フィンランド・デザインを支えた企業とデザイナー
 パーテーションを抜けるとビビッドな「Marimekko(マリメッコ)」(1951年創業)のテキスタイルが突然現れ、抑えられた色合いの第1章からの対比もあり鮮やかな色彩があふれる感動に、思わず立ち尽くしてしまう。厳しく長い冬が続くフィンランドで、エネルギーあふれる色彩とその上に踊る大きなモチーフが生まれたその意味や喜びを改めて感じる。第2章では、フィンランドデザインの発展を支えた企業とデザイナーを紹介する。
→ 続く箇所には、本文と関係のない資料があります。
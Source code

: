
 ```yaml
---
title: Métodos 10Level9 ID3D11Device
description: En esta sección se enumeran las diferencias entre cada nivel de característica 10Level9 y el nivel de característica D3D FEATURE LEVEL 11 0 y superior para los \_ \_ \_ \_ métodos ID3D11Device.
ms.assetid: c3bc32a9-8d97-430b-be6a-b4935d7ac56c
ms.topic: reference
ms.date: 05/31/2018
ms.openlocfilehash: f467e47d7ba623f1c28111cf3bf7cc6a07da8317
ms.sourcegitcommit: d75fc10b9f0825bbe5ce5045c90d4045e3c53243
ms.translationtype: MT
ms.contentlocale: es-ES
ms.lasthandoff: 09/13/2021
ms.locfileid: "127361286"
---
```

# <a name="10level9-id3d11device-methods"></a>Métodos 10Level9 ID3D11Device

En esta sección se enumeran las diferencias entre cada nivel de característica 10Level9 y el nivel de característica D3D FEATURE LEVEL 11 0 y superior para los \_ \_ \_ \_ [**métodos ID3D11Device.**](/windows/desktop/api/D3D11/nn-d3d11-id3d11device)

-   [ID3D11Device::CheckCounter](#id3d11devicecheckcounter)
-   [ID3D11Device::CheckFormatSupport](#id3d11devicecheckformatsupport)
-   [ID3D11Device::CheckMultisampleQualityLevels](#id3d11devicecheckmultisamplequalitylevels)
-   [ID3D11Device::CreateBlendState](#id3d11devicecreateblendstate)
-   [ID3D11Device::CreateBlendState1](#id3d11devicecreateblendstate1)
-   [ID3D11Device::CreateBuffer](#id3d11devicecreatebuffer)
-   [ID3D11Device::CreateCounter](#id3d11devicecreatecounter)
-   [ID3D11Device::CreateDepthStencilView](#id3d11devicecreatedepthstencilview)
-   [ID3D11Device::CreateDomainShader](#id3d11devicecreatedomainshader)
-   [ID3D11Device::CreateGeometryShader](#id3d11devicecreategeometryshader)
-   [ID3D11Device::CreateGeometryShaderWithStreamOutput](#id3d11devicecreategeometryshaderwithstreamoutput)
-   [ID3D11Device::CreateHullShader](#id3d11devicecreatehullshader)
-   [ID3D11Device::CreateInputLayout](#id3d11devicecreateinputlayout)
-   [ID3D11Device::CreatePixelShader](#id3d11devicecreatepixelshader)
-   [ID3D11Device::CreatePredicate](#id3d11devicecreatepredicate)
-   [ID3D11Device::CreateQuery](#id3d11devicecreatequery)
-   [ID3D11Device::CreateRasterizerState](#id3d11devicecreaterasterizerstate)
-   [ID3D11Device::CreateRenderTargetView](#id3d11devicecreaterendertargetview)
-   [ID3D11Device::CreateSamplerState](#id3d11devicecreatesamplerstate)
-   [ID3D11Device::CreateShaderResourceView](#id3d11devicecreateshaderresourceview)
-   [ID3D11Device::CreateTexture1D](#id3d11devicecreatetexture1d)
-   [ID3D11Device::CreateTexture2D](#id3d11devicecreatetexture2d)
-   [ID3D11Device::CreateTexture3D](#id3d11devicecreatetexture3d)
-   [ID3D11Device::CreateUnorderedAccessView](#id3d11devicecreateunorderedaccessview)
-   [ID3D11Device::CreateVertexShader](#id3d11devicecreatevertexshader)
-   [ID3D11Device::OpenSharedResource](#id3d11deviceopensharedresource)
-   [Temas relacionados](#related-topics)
テーブルウェアなどを製作する「ARABIA(アラビア)」(1873年創業)や「iittala(イッタラ)」は独立前に創業し、今でもフィンランドを代表するブランドとして日本でも親しまれている(現在、フィスカースグループで両ブランドを扱う)。フィンランドデザインに大きな影響を与えたカイ・フランク(1911~1989年)は、アラビアで《キルタ》シリーズ(現在の《ティーマ》、イッタラで《カルティオ》シリーズなど、両企業で代表作を手掛けた。シンプルながらわずかな丸みや厚みが温かみを感じさせ、本人もこだわりを持っていたという色味が美しい。日本の民芸にも惹かれていたという彼の作品は彼の望んだ通り、時代を超えて世界中の人々の日常に豊かさをもたらしている。《ソイントゥ》シリーズ(磁器、アラビア、1949年)は、彼の作品と知らなくても強く引きつけられる。
 隣に並ぶのが壁を覆うマリメッコのテキスタイルとドレスの数々。マリメッコを代表するデザイナー、マイヤ・イソラ(1927~2001)の生地《ウニッコ(ケシの花)》(綿、プリント、1964年、個人蔵)や脇坂克二の生地《ブーブー》(綿、プリント、1974年、個人蔵)などお馴染みのデザインのほか眺めるだけでエネルギーをもらえるマリメッコのテキスタイルに包まれ、エネルギーをチャージする。マリメッコの創始者、アルミ・ラティアは当初、花のモチーフを禁止していたが、イソラは花をモチーフにした作品群を作り出し、そのうちの一つが今やマリメッコの代名詞ともいえる《ウニッコ》であり、ラティアはその素晴らしさに心を打たれたという。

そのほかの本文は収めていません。